## Requirement
From the entries below, extract every line that includes the word "length".

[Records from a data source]

--------

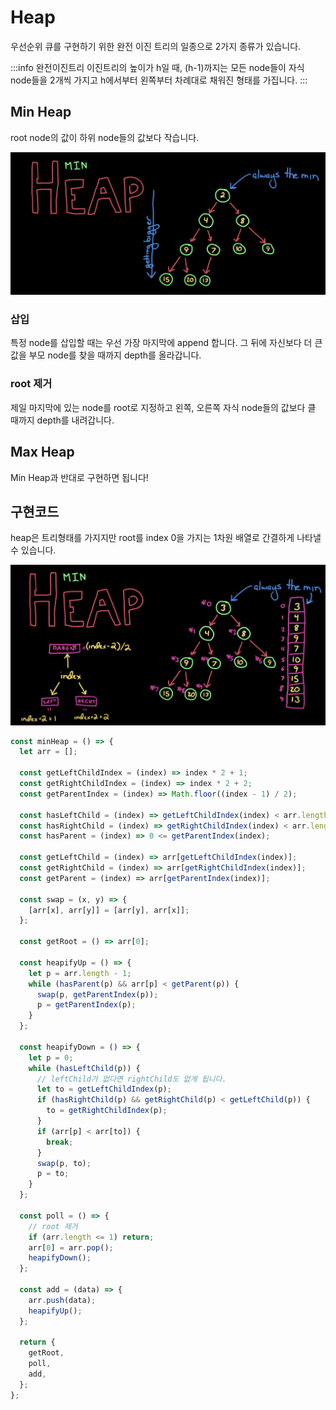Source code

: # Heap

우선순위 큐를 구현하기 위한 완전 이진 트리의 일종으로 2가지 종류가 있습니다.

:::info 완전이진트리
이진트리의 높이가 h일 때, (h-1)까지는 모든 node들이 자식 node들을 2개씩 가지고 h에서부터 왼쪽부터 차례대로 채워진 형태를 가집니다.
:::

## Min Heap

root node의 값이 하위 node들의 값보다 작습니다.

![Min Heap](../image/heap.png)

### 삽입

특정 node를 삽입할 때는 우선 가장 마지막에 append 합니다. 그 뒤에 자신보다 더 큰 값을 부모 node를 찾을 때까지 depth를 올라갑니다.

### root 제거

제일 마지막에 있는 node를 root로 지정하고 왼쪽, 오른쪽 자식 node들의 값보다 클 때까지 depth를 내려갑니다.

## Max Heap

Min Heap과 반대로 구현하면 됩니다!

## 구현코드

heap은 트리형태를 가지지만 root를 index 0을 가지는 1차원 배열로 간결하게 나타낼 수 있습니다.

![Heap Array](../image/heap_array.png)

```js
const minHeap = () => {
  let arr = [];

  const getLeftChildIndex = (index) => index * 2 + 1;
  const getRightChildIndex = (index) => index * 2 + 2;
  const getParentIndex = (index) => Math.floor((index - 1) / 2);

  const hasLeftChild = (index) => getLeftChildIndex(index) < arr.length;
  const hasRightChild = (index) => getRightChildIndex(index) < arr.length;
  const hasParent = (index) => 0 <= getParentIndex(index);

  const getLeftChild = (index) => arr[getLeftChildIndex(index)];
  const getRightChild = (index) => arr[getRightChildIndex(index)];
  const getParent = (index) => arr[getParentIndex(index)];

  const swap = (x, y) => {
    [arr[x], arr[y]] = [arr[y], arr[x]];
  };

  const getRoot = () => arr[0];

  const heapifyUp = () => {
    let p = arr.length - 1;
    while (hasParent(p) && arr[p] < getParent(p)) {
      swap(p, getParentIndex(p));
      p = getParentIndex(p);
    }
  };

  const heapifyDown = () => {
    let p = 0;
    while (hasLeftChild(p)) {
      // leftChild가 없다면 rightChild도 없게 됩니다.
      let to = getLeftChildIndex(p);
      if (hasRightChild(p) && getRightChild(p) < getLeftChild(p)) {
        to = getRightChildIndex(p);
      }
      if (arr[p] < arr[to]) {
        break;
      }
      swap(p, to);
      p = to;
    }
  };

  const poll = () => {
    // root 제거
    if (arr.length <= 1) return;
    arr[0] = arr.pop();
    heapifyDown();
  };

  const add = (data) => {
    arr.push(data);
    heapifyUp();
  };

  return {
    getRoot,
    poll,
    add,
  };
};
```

--------

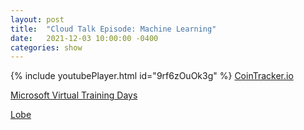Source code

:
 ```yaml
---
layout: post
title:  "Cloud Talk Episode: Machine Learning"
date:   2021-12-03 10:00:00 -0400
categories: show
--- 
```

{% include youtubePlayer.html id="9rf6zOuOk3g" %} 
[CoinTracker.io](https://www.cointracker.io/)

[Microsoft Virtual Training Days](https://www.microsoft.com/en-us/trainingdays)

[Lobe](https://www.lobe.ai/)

--------

## Reply to the task
  const hasLeftChild = (index) => getLeftChildIndex(index) < arr.length;
  const hasRightChild = (index) => getRightChildIndex(index) < arr.length;
    let p = arr.length - 1;
    if (arr.length <= 1) return;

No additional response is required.